Procurement power stays with contracting officers
Federal Claims Court Judge Susan Braden’s injunction this week against the Interior Department's sole-source contract should remind other officials that having a long title on a business card doesn’t mean they outrank a contracting officer in the procurement world.
On July 15, 2010, Interior’s assistant secretary for policy, management and budget approved a determination and findings document, a special authority that allows an agency to award a contract without competition.
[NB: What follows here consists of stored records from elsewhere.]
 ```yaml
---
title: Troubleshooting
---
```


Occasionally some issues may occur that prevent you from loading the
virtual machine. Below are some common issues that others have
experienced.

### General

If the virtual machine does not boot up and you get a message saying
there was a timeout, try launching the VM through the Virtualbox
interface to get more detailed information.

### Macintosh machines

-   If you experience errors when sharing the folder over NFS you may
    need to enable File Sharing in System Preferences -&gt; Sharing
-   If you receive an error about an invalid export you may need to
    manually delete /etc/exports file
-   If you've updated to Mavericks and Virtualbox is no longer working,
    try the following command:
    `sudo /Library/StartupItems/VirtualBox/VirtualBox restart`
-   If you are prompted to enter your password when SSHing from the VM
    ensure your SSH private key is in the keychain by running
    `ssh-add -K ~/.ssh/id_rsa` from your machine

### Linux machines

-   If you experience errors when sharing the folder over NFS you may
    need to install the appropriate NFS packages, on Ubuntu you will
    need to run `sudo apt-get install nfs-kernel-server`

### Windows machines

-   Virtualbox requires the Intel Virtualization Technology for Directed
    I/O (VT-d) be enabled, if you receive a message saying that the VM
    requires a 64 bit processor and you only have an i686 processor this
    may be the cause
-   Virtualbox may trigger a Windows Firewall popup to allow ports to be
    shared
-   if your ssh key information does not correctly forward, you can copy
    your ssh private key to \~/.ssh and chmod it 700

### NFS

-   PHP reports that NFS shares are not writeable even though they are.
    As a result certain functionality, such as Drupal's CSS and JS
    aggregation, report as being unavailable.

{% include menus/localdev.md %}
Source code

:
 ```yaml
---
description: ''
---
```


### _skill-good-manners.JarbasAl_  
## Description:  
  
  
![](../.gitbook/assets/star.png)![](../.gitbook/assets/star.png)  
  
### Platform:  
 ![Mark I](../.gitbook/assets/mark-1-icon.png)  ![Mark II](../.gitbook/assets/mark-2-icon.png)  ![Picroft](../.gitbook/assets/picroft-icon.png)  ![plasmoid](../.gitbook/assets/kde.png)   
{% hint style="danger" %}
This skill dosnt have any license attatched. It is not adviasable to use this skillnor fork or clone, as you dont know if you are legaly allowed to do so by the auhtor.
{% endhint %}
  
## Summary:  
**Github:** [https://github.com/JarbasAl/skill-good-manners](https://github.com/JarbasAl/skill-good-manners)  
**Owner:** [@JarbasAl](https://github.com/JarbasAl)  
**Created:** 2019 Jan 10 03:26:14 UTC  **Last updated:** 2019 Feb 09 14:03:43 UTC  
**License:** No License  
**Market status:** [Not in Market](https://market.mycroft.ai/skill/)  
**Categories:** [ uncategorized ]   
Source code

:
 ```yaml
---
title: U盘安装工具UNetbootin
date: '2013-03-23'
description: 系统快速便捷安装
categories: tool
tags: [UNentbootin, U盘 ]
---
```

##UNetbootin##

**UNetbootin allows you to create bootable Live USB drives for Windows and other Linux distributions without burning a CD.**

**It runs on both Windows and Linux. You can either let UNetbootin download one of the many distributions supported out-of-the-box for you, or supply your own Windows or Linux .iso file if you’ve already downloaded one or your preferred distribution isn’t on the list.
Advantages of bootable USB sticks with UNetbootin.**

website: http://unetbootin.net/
The D&F established Microsoft’s Business Productivity Online Suite Federal as the departmentwide standard for messaging and collaboration. It also set Microsoft’s desktop and service software as the standard for computer operating systems and office automation. With those standards and the D&F, the department then would have been allowed to award Microsoft a sole-source contract.
However, the D&F was a just piece of paper with only the assistant secretary’s signature.
The law requires that a contracting officer sign a D&F to make it valid. Furthermore, a senior procurement executive also needs to sign the D&F if a contract is worth more than $50 million — as this contract was, although the exact amount was redacted in the opinion.
“The assistant secretary for policy, management and budget, however, is neither the ‘contracting officer’ nor appears to be the Department of Interior’s ‘senior procurement executive,’” Braden said.
“In fact, the establishment of a ‘departmentwide standard for messaging and collaboration’ and a ‘departmentwide standard for Office Automation and Systems Management Software’ does not appear to fall within the responsibilities of the assistant secretary for policy, management and budget,” Braden wrote. She went on to describe Interior’s organizational chart, appending the chart itself, and cited job descriptions on Interior's website.
The ruling keeps the power of procurement in the hands of contracting officers, a sober reminder for everyone who is involved with contracts.